The Common Core Standards, and their associated summative high-stakes tests have little meaning in the process of teaching and learning.  There is zero evidence that increased high-stakes testing linked to Common Standards will do any good.  Over at Anthony Cody’s blog, Living in Dialog, guest blogger Stephen Krashen points out that authoritarian standards coupled with high-stakes tests will only get worse.

But, in spite of the lack of research to support authoritarian standards and high-stakes testing as a way to improve teaching and learning, the US Department of Education recently announced plans for:

  1. Extensive pre-kindergarten screening tests, a race to the top for tots.
  2. Adding interim tests and maybe pretests in the fall: The plan includes interim testing during the year, also, of course, linked to the standards, and may include pre-testing in the fall to be able to measure growth during the year.
  3. More subjects to be tested: In addition, the US Department of Education is encouraging standards and testing not only in reading and math, but in other subjects as well as well, including science, social studies, foreign languages, and even “performance” measures for the arts.

5. Injustice

The authoritarian standards and high-stakes testing movement conjure up for me the use of power and privilege to create injustices for not only schools and teachers, but for students and their parents.  Using invalid test scores, the government has cast a net around schools that have high poverty rates resulting in many of them being labeled as failures with teachers and administrators fired, and replaced by teachers, many of whom are un-certified, and lack the teaching experience needed for these schools.

And all of this is done with data that is not only invalid, but is not reliable.  As Dr. Michael Marder says, “the masses of nationwide data do point to the primary cause of school failure, but it is poverty, not teacher quality.”  So what do we do?  We create a system in which life changing decisions are made about teachers and students based on data that is not examined in the context of power, privilege, and income.  This leads to a corrupt system in which we predicate schools’ and teachers’ performance on false data, and use this data to embarrass and destroy careers of highly educated teachers, and bring havoc to families.  Why are we doing this?

We’ve enabled a layer of the educational system (U.S. Department of Education and the state departments of education) to implement the NCLB act, and high-stakes tests, and use data from these tests to determine the fate of school districts, teachers and students.
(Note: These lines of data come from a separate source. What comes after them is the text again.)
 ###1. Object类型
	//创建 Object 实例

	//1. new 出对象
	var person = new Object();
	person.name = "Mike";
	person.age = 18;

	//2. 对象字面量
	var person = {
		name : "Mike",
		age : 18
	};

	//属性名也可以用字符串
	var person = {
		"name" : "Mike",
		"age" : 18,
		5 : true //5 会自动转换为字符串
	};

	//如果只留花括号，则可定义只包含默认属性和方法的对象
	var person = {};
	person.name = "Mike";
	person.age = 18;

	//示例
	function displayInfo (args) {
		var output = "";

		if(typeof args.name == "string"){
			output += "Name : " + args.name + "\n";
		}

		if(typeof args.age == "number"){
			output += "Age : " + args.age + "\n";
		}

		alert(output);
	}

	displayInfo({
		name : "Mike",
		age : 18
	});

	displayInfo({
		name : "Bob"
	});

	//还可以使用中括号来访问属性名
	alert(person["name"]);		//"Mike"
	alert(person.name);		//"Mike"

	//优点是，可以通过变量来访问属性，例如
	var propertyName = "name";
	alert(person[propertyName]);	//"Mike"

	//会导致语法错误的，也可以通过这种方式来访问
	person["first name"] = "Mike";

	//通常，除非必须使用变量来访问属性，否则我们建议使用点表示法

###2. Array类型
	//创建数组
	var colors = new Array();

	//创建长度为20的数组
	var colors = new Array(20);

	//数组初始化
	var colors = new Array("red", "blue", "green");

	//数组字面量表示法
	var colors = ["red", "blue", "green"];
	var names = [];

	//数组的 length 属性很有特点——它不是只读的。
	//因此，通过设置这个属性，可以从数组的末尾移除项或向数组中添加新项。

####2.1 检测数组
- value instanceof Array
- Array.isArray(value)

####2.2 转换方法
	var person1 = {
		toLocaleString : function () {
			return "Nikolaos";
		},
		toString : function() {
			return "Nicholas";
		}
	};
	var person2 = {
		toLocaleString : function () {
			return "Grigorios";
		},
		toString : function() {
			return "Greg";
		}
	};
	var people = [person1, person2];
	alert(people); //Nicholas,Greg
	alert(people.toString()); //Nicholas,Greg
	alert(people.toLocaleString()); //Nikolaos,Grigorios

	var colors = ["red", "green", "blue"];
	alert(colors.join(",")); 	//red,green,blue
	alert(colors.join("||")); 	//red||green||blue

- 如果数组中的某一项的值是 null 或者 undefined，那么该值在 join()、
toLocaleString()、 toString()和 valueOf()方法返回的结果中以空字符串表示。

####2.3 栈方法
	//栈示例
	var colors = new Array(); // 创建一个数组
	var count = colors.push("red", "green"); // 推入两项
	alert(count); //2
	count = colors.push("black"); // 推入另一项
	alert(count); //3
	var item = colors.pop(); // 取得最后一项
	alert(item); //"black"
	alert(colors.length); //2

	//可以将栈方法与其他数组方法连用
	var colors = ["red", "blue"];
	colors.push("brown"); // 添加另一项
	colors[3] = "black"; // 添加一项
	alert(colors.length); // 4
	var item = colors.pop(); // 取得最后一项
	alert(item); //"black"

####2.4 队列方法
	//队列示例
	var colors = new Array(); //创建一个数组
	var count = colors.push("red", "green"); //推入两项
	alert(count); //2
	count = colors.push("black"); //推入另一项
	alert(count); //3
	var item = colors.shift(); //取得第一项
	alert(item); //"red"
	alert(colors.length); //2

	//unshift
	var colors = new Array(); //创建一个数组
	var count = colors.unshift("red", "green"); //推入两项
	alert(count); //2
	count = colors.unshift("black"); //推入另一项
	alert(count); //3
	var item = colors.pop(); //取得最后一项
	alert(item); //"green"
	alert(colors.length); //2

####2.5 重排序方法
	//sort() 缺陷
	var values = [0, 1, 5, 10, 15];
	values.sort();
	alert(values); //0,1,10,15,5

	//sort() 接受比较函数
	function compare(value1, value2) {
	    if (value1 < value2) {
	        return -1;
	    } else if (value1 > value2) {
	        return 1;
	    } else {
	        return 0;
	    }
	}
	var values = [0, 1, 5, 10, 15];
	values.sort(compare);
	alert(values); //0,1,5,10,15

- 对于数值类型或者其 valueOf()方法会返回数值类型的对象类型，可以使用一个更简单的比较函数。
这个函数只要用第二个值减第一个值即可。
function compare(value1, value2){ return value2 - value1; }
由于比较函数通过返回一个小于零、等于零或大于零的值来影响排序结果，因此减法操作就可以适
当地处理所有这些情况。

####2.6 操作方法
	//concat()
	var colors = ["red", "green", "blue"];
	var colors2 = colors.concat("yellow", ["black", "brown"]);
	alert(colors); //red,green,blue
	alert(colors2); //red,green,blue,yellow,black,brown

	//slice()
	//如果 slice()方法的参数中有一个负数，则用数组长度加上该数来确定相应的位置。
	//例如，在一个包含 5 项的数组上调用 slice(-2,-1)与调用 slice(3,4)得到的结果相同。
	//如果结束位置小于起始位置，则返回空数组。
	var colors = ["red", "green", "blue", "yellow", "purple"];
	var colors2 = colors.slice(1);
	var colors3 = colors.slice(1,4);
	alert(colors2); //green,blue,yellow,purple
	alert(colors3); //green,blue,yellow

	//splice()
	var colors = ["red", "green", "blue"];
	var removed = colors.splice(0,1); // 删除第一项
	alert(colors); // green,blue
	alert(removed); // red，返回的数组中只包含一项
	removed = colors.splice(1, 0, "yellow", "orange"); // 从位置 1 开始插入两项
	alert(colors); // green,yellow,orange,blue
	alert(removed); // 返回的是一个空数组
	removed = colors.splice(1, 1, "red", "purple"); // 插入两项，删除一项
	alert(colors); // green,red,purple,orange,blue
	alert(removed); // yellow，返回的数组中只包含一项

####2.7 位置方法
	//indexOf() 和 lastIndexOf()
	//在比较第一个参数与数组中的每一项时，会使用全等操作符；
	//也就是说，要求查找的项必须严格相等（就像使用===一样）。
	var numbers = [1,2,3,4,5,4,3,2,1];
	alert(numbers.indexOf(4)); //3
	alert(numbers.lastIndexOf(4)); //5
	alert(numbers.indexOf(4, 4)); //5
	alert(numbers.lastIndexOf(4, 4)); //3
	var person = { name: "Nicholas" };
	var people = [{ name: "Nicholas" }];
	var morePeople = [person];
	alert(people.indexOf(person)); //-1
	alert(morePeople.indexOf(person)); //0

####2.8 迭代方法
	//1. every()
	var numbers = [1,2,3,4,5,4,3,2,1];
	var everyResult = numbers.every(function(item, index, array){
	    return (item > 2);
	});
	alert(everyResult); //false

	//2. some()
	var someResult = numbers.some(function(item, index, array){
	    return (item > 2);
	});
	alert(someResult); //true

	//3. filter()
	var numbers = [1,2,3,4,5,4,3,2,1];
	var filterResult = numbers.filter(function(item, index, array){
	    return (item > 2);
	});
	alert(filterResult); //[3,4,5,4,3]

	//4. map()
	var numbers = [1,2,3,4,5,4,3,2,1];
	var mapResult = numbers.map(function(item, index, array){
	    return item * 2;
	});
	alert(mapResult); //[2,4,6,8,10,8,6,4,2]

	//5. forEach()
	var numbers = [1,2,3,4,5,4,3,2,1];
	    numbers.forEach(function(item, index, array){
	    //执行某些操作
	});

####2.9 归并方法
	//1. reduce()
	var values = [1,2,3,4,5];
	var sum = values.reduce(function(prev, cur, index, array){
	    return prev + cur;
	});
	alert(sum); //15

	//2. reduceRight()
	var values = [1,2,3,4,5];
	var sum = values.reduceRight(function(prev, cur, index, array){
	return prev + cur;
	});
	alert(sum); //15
Collaborating with this layer of education are private family foundations, such as the Walton Foundation, the Bill and Melinda Gates Foundation and the Broad Foundations, private networks of schools such as KIPP, alternative teacher education organizations such as Teach for America, funded organizations such as Achieve, Inc.  This collaboration promotes school choice and the privatization of schooling.  Using the bluff that America’s schools are failing, and using data from international tests, the collaborators have conjured up a formula of reform that bases student progress on low level, bubble type “achievement” tests as the single factor in determining not only student success or failure in subject matter courses, but they also have figured out a way to use the invalidVAM modeling to penalize teachers, under the guise of getting rid of  ”bad” teachers.

There you have it.

Next Steps

What do you think about these reasons that the Common Core State Standards and High-Stakes testing are not good for teaching and learning?